21 dezembro 2008

Gomorra

As máfias na Itália são divididas por nome, cidade e modus operandi. A cosa nostra talvez seja a mais conhecida, de origem siciliana se espalhou pelos Estados Unidos. A ´Ndrangheta, a menos famosa, é da Calábria e são mais ruralistas. Sacra corona unita é de Apúlia, e Camorra, que é a única que nasceu no centro urbano, especificamente Nápoli, fecha as organizações criminosas da velha bota. Em comum, apenas a nacionalidade.Gomorra – Matteo Garrone – 2008 (Cinemas)

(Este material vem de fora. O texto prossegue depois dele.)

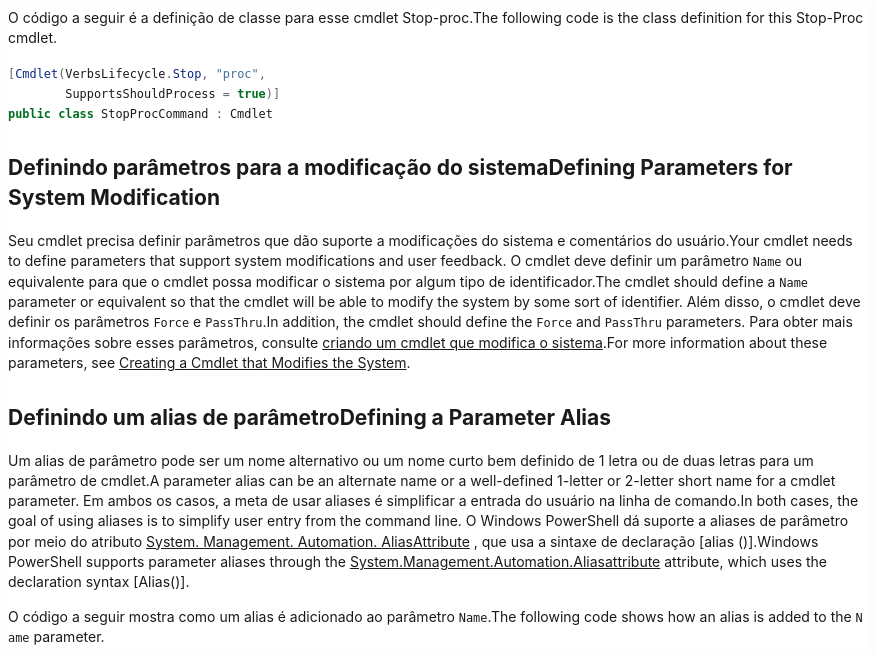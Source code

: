 <span data-ttu-id="a9b60-110">O código a seguir é a definição de classe para esse cmdlet Stop-proc.</span><span class="sxs-lookup"><span data-stu-id="a9b60-110">The following code is the class definition for this Stop-Proc cmdlet.</span></span>

```csharp
[Cmdlet(VerbsLifecycle.Stop, "proc",
        SupportsShouldProcess = true)]
public class StopProcCommand : Cmdlet
```

## <a name="defining-parameters-for-system-modification"></a><span data-ttu-id="a9b60-111">Definindo parâmetros para a modificação do sistema</span><span class="sxs-lookup"><span data-stu-id="a9b60-111">Defining Parameters for System Modification</span></span>

<span data-ttu-id="a9b60-112">Seu cmdlet precisa definir parâmetros que dão suporte a modificações do sistema e comentários do usuário.</span><span class="sxs-lookup"><span data-stu-id="a9b60-112">Your cmdlet needs to define parameters that support system modifications and user feedback.</span></span> <span data-ttu-id="a9b60-113">O cmdlet deve definir um parâmetro `Name` ou equivalente para que o cmdlet possa modificar o sistema por algum tipo de identificador.</span><span class="sxs-lookup"><span data-stu-id="a9b60-113">The cmdlet should define a `Name` parameter or equivalent so that the cmdlet will be able to modify the system by some sort of identifier.</span></span> <span data-ttu-id="a9b60-114">Além disso, o cmdlet deve definir os parâmetros `Force` e `PassThru`.</span><span class="sxs-lookup"><span data-stu-id="a9b60-114">In addition, the cmdlet should define the `Force` and `PassThru` parameters.</span></span> <span data-ttu-id="a9b60-115">Para obter mais informações sobre esses parâmetros, consulte [criando um cmdlet que modifica o sistema](./creating-a-cmdlet-that-modifies-the-system.md).</span><span class="sxs-lookup"><span data-stu-id="a9b60-115">For more information about these parameters, see [Creating a Cmdlet that Modifies the System](./creating-a-cmdlet-that-modifies-the-system.md).</span></span>

## <a name="defining-a-parameter-alias"></a><span data-ttu-id="a9b60-116">Definindo um alias de parâmetro</span><span class="sxs-lookup"><span data-stu-id="a9b60-116">Defining a Parameter Alias</span></span>

<span data-ttu-id="a9b60-117">Um alias de parâmetro pode ser um nome alternativo ou um nome curto bem definido de 1 letra ou de duas letras para um parâmetro de cmdlet.</span><span class="sxs-lookup"><span data-stu-id="a9b60-117">A parameter alias can be an alternate name or a well-defined 1-letter or 2-letter short name for a cmdlet parameter.</span></span> <span data-ttu-id="a9b60-118">Em ambos os casos, a meta de usar aliases é simplificar a entrada do usuário na linha de comando.</span><span class="sxs-lookup"><span data-stu-id="a9b60-118">In both cases, the goal of using aliases is to simplify user entry from the command line.</span></span> <span data-ttu-id="a9b60-119">O Windows PowerShell dá suporte a aliases de parâmetro por meio do atributo [System. Management. Automation. AliasAttribute](/dotnet/api/System.Management.Automation.AliasAttribute) , que usa a sintaxe de declaração [alias ()].</span><span class="sxs-lookup"><span data-stu-id="a9b60-119">Windows PowerShell supports parameter aliases through the [System.Management.Automation.Aliasattribute](/dotnet/api/System.Management.Automation.AliasAttribute) attribute, which uses the declaration syntax [Alias()].</span></span>

<span data-ttu-id="a9b60-120">O código a seguir mostra como um alias é adicionado ao parâmetro `Name`.</span><span class="sxs-lookup"><span data-stu-id="a9b60-120">The following code shows how an alias is added to the `Name` parameter.</span></span>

A luz azulada e os óculos de proteção nos mostram que estamos numa clínica de bronzeamento artificial. Alguns homens estão nas suas cabines verticais, enquanto um outro faz as unhas ao que parece ser todos conhecidos. Um deles parece estranho, sorriso falso e procurando identificar onde cada um está. Três outros homens entram e, se juntando ao estranho, matam todos com tiros na cabeça. A guerra começou.Gomorra, segundo o catolicismo, foi a cidade destruída por Deus por causa dos pecados cometidos pelos seus moradores. O título não abrange toda a cidade de Nápoles, mas um enorme conglomerado de prédios onde se abriga a camorra, a máfia mais violenta da Itália. É nela que a câmera neo-realista de Matteo Garrone destilará seus planos abertos para mostrar ao mundo, assim como o livro de Roberto Saviano, e o nosso Cidade de Deus (2002), que a violência atingiu seu ápice.

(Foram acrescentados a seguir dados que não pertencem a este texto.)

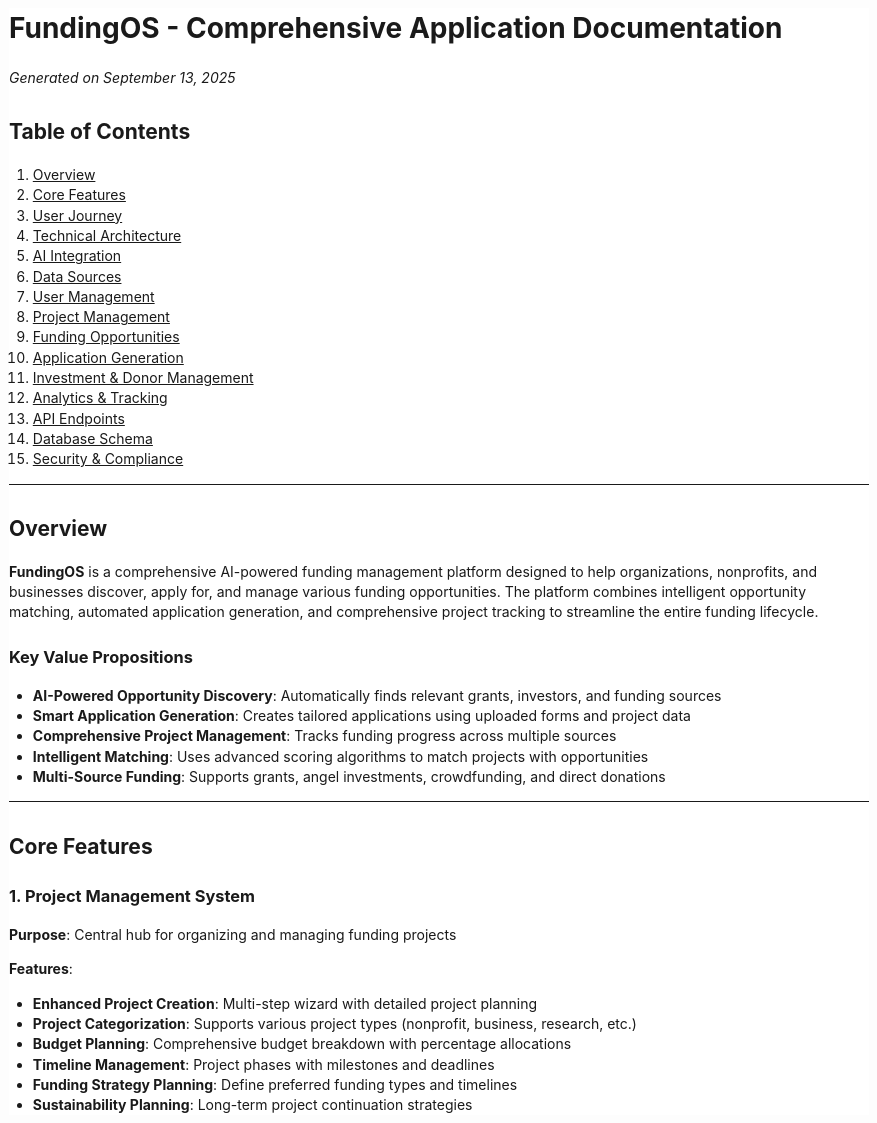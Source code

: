 # FundingOS - Comprehensive Application Documentation

*Generated on September 13, 2025*

## Table of Contents

1. [Overview](#overview)
2. [Core Features](#core-features)
3. [User Journey](#user-journey)
4. [Technical Architecture](#technical-architecture)
5. [AI Integration](#ai-integration)
6. [Data Sources](#data-sources)
7. [User Management](#user-management)
8. [Project Management](#project-management)
9. [Funding Opportunities](#funding-opportunities)
10. [Application Generation](#application-generation)
11. [Investment & Donor Management](#investment--donor-management)
12. [Analytics & Tracking](#analytics--tracking)
13. [API Endpoints](#api-endpoints)
14. [Database Schema](#database-schema)
15. [Security & Compliance](#security--compliance)

---

## Overview

**FundingOS** is a comprehensive AI-powered funding management platform designed to help organizations, nonprofits, and businesses discover, apply for, and manage various funding opportunities. The platform combines intelligent opportunity matching, automated application generation, and comprehensive project tracking to streamline the entire funding lifecycle.

### Key Value Propositions
- **AI-Powered Opportunity Discovery**: Automatically finds relevant grants, investors, and funding sources
- **Smart Application Generation**: Creates tailored applications using uploaded forms and project data
- **Comprehensive Project Management**: Tracks funding progress across multiple sources
- **Intelligent Matching**: Uses advanced scoring algorithms to match projects with opportunities
- **Multi-Source Funding**: Supports grants, angel investments, crowdfunding, and direct donations

---

## Core Features

### 1. Project Management System
**Purpose**: Central hub for organizing and managing funding projects

**Features**:
- **Enhanced Project Creation**: Multi-step wizard with detailed project planning
- **Project Categorization**: Supports various project types (nonprofit, business, research, etc.)
- **Budget Planning**: Comprehensive budget breakdown with percentage allocations
- **Timeline Management**: Project phases with milestones and deadlines
- **Funding Strategy Planning**: Define preferred funding types and timelines
- **Sustainability Planning**: Long-term project continuation strategies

Esse elevado estágio é caracterizado sublimemente nas personagens de Marco e Ciro, interpretados pelos homônimos Marco Macor e Ciro Petrone, dois adolescentes sem noção que vivem suas vidas como se fossem estrelas do cinema policial de hollywood. Eles são independentes da camorra, mas são frutos de sua violência, assim como todos no filme. A camorra como organização parece mais com nosso crime tupiniquim, por isso a desproporcionalidade com qualquer comparação com os filmes de máfia norte-americanos.Prole do neo-realismo italiano, Matteo Garrone foi o nome certo para transpor às telas o polêmico livro de Saviano, autor jurado de morte pelos camorristas. Correto e possuidor de uma caligrafia singular, Garrone parece querer mostrar ao mundo, de forma crua e real, os pecados que nos cerca diariamente, evidenciado nas personagens do empresário Franco (Toni Servillo) e no menino Totó (Salvatore Abruzzese).

(Gostaria de parabenizar o Unibanco pelo novo, e belíssimo, espaço de cultura na cidade de Salvador. O novo cinema Glauber Rocha vem honrar o nome do cineasta e trazer novas opções de filmes para o público soteropolitano).

6 comentários:

Vinícius P. disse...

Todo mundo tá falando tão bem desse filme que não há como deixar de vê-lo nos próximos dias. Já estou ansioso...

Vinícius P. disse...

Todo mundo tá falando tão bem desse filme que não há como deixar de vê-lo nos próximos dias. Já estou ansioso...

Kau disse...

Cassiano, é magnífico não? Fiquei absurdamente chocado quando assisti! Tudo beira a perfeição e ousadia é a palavra que define o roteiro.

Abraços!

Kamila disse...

Estou doida para ver este filme, mas não sei quando ele passará em Natal. Infelizmente, não temos um espaço de cultura como este que o Unibanco patrocinou em Salvador.

Museu do Cinema disse...

Kau, é muito bom sim!

Olho de Lince disse...

Excelente filme este, já estreado em Portugal há alguns meses. Gostei bastante.